Problem details
Filter the records for "github" and keep each line that has it.

==== Information given ====

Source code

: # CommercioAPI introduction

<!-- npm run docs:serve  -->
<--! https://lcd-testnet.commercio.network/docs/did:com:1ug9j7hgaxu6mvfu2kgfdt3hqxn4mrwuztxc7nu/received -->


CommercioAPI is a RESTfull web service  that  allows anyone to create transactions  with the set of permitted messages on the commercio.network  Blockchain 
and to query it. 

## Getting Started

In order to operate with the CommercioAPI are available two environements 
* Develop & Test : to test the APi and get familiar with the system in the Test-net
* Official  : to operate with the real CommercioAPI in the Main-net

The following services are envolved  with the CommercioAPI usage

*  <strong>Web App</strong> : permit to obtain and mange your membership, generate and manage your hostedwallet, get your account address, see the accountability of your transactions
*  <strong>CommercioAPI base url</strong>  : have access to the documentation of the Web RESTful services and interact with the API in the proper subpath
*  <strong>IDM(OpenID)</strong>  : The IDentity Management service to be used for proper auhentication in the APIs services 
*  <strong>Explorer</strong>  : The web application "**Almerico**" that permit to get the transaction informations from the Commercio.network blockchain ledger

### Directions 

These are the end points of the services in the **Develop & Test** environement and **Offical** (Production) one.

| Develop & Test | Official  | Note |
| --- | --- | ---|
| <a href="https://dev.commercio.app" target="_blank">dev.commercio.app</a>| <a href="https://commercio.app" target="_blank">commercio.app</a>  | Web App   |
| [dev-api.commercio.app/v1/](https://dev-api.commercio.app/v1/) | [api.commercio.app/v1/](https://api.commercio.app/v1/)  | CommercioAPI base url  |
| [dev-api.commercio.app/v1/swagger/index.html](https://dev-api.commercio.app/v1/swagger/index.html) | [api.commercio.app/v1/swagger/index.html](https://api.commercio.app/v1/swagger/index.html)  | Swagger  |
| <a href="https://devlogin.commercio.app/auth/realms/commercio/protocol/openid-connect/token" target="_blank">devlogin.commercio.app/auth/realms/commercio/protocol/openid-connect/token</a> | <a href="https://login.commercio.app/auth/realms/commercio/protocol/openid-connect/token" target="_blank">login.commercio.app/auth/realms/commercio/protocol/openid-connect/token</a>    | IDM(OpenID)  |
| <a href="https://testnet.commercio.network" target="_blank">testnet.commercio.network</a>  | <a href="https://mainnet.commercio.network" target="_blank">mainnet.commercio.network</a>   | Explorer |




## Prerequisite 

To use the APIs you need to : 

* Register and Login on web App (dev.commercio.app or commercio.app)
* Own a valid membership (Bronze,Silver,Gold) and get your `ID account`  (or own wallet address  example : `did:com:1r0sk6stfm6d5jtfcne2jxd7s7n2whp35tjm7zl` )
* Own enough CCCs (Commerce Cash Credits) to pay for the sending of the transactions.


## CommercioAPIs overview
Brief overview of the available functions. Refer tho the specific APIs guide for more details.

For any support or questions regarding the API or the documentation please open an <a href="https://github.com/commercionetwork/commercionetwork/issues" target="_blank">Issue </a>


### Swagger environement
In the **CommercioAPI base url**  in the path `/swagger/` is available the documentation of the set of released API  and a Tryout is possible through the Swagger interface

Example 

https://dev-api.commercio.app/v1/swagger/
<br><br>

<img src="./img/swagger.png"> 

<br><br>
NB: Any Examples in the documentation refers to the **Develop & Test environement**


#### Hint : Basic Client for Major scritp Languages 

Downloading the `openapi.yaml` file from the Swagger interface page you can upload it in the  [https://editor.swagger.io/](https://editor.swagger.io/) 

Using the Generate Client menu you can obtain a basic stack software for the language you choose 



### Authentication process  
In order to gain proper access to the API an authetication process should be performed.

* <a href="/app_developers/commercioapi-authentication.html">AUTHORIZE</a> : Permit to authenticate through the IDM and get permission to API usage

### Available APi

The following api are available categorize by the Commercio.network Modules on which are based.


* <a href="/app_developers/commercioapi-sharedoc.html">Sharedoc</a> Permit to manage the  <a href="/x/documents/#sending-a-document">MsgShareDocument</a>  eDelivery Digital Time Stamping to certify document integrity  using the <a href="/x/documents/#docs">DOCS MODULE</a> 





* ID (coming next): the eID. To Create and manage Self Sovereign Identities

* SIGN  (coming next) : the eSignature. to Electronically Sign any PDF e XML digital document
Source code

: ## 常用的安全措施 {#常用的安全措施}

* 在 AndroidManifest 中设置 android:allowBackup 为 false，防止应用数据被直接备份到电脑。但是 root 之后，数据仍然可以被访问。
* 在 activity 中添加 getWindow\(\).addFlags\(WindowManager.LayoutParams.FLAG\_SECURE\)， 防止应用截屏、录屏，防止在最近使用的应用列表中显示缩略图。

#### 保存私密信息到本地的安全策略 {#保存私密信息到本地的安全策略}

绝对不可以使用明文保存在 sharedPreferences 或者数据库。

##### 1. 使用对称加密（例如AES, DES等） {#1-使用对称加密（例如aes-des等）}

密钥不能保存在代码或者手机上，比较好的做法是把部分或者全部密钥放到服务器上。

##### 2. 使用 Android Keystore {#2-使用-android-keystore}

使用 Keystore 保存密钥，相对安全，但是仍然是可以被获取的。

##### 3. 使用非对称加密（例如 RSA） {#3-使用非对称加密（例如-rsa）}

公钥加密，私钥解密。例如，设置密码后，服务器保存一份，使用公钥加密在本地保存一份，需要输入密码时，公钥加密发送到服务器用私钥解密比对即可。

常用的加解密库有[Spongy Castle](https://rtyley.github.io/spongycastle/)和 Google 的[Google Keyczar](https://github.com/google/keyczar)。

====

Result of this task
For any support or questions regarding the API or the documentation please open an <a href="https://github.com/commercionetwork/commercionetwork/issues" target="_blank">Issue </a>
常用的加解密库有[Spongy Castle](https://rtyley.github.io/spongycastle/)和 Google 的[Google Keyczar](https://github.com/google/keyczar)。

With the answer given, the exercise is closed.